Exactly how many lines of the data below include the string "beim"? State the number and nothing more.

Collected data:
--*--

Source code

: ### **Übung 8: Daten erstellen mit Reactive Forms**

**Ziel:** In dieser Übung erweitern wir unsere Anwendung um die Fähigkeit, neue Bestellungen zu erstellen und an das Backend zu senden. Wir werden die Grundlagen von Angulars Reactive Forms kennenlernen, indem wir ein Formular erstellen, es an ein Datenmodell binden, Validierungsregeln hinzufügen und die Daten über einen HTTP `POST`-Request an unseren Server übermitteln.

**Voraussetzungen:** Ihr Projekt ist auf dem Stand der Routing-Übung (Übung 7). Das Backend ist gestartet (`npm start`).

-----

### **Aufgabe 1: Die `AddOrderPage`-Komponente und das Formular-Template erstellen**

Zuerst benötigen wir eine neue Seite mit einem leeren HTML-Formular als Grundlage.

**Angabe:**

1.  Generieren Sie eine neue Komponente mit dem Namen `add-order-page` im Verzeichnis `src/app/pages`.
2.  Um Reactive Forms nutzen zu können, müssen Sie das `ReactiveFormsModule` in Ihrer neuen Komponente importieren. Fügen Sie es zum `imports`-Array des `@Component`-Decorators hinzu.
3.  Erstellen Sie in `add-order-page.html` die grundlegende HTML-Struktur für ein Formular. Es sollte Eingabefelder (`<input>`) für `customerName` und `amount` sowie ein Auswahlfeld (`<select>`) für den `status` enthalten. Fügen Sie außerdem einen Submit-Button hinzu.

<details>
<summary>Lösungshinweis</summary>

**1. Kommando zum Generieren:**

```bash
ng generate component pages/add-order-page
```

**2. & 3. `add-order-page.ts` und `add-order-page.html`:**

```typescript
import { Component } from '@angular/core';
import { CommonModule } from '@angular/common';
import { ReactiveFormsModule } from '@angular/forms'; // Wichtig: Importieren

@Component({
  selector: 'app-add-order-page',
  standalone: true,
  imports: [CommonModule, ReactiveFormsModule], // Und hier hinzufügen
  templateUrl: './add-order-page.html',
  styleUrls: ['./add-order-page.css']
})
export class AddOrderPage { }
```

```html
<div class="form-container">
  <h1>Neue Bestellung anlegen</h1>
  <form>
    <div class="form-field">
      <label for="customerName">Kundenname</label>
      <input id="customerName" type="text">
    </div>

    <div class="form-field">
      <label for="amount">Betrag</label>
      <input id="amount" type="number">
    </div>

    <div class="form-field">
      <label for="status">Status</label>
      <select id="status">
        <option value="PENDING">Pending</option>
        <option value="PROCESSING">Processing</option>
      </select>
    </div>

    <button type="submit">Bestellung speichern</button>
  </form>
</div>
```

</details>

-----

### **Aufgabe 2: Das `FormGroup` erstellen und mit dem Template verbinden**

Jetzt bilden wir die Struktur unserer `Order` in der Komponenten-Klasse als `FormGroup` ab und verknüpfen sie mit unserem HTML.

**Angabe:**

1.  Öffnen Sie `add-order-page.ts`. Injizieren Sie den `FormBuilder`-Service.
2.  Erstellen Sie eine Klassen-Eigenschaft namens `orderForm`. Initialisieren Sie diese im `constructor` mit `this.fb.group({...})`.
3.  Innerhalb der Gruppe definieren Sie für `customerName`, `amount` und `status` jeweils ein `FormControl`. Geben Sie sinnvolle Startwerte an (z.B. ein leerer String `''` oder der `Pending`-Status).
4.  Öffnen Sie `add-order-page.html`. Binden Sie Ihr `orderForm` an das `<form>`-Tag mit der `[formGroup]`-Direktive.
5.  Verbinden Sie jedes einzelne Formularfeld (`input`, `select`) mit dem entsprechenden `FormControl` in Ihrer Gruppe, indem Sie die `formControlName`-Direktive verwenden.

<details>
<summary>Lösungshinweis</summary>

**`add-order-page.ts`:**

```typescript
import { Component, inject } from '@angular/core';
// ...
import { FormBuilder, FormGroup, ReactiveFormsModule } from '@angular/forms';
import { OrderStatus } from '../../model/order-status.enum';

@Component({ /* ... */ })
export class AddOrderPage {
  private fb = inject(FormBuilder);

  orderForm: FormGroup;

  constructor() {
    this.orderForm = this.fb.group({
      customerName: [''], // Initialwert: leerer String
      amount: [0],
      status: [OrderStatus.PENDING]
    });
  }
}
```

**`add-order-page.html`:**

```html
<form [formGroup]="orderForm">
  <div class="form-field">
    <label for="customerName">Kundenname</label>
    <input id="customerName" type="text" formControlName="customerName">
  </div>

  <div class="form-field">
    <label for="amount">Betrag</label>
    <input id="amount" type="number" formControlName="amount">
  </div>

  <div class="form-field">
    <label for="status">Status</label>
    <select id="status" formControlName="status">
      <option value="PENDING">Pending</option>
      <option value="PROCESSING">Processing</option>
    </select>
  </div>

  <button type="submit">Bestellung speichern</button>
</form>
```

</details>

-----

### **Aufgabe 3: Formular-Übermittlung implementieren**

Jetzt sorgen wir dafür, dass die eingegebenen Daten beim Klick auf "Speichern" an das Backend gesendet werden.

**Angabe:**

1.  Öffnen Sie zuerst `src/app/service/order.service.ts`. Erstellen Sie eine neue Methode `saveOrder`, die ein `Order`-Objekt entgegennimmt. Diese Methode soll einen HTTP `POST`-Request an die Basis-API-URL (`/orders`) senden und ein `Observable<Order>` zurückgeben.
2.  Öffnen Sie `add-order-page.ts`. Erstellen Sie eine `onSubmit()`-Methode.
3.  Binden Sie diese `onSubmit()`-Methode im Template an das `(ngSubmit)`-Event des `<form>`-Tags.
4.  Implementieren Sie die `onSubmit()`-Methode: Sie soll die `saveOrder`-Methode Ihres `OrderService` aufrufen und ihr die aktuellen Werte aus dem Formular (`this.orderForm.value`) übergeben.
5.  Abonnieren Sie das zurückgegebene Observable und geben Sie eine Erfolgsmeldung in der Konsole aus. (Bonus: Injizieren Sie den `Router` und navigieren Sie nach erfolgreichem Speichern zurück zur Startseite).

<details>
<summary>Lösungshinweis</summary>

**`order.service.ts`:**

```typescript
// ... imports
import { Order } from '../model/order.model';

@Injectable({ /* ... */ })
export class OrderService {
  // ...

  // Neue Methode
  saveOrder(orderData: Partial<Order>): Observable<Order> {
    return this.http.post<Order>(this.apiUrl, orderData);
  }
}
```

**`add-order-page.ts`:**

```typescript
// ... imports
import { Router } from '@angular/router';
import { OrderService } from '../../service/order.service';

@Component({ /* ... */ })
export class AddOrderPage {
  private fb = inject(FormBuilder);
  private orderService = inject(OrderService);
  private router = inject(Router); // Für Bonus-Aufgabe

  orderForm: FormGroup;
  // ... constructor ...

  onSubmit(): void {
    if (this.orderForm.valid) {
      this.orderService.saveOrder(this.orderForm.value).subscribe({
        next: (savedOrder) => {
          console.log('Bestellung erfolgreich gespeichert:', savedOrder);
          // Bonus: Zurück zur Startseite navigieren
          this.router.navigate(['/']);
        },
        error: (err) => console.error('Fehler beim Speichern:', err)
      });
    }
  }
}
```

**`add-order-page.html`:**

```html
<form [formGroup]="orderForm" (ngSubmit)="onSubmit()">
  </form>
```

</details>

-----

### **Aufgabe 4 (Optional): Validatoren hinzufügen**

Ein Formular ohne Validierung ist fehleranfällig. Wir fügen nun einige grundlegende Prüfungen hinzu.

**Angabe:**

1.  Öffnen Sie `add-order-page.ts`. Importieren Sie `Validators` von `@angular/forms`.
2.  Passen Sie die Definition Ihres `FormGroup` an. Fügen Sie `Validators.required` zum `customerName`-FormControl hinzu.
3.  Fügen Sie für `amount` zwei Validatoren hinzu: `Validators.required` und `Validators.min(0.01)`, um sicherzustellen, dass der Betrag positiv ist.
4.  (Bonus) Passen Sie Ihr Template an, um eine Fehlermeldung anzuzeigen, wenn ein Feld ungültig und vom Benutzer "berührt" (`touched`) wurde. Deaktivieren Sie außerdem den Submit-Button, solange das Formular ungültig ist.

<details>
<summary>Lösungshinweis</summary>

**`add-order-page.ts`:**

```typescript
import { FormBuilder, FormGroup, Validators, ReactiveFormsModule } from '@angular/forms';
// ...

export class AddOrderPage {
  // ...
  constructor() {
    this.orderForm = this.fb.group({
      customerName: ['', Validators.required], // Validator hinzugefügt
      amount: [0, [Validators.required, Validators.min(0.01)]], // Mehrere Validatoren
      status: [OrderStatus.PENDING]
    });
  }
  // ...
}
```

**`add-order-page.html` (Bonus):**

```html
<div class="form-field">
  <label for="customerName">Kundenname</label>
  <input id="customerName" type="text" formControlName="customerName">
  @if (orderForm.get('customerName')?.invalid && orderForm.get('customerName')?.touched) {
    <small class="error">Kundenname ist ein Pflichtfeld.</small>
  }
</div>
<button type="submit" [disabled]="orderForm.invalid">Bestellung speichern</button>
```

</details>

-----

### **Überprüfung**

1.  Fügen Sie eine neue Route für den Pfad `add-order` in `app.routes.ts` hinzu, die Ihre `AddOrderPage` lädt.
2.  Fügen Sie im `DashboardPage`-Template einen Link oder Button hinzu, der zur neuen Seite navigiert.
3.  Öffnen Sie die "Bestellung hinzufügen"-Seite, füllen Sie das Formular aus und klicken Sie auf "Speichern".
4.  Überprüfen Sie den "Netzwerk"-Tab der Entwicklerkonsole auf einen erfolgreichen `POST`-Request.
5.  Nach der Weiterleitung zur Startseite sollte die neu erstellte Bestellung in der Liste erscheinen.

--*--

OUTPUT: 2